New York Co-conspirator Exception in a Felony Murder Case

In People v. Ryan (263 NY 298, 189 NE 225 [1934]), a grocery store owner was shot to death in a failed robbery attempt. The two robbers who went to the store afterwards admitted to fellow conspirator Ryan and another conspirator that they shot the grocer in furtherance of the robbery attempt. Proof of that declaration was admitted against Ryan under the coconspirator exception to show that he was guilty of felony murder, i.e, to show that the killing was in furtherance of the attempted robbery. But, said the Court: "Declarations made by one conspirator in the prosecution of the enterprise are evidence against all, but they must be made in furtherance of the enterprise and while the enterprise is pending. Narration of the past facts after the enterprise has come to an end by success or failure is not admissible in evidence against the others. (People v.

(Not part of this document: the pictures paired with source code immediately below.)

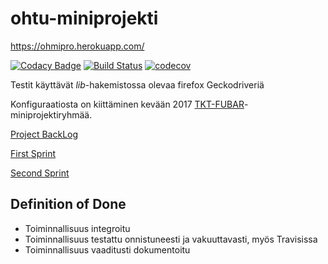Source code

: # ohtu-miniprojekti

https://ohmipro.herokuapp.com/

[![Codacy Badge](https://api.codacy.com/project/badge/Grade/5f3fcc811a084d13a3f71aac191e8701)](https://www.codacy.com/app/vaisanem/ohtu-miniprojekti?utm_source=github.com&amp;utm_medium=referral&amp;utm_content=vaisanem/ohtu-miniprojekti&amp;utm_campaign=Badge_Grade)
[![Build Status](https://travis-ci.org/vaisanem/ohtu-miniprojekti.svg?branch=master)](https://travis-ci.org/vaisanem/ohtu-miniprojekti)
[![codecov](https://codecov.io/gh/vaisanem/ohtu-miniprojekti/branch/master/graph/badge.svg)](https://codecov.io/gh/vaisanem/ohtu-miniprojekti)

Testit käyttävät _lib_-hakemistossa olevaa firefox Geckodriveriä

Konfiguraatiosta on kiittäminen kevään 2017 [TKT-FUBAR](https://github.com/TKT-FUBAR/Ohtu-miniprojekti)-miniprojektiryhmää.

[Project BackLog](https://docs.google.com/spreadsheets/d/1buq7sBb_nRdBZMHKWHFA3ipxtxQ8gRC5szWM1WUgi8A/edit?usp=sharing)

[First Sprint](https://docs.google.com/spreadsheets/d/1ImM3rdsm4RPNh8BDvbMcLxRbnVOARmnco10cEbbXApI/edit?usp=sharing)

[Second Sprint](https://docs.google.com/spreadsheets/d/1Xu1ig0rCxu1gXpYKWknRI-xM2RVYmvBYSLnWqSSbdas/edit?usp=sharing)

## Definition of Done
 * Toiminnallisuus integroitu
 * Toiminnallisuus testattu onnistuneesti ja vakuuttavasti, myös Travisissa
 * Toiminnallisuus vaaditusti dokumentoitu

Davis 56 NY 95, 2 CowCr 39; Logan v. United States, 144 US 263, 12 SCt 617, 36 LEd 429.) Here the statements were not made in furtherance of the common enterprise. That had come to an end by failure. They were merely part of explanation given for the failure. The conspirators in making the statements were certainly not acting as agents in behalf of their fellows when they made this explanation to them. It follows that the reception of this narration as evidence binding upon the defendants who had no personal knowledge of the facts is erroneous. It has no more logical probative force against them than any other hearsay testimony." (Ryan at 305 see also People v. Vaccaro, 288 NY 170, 42 NE2d 472 [1942]; People v. Davis, 56 NY 95, 102-03, 2 CowCr 39 [1874] ["(a) mere relation of something already done for the accomplishment of the object of the conspirators is not competent evidence against the others"].)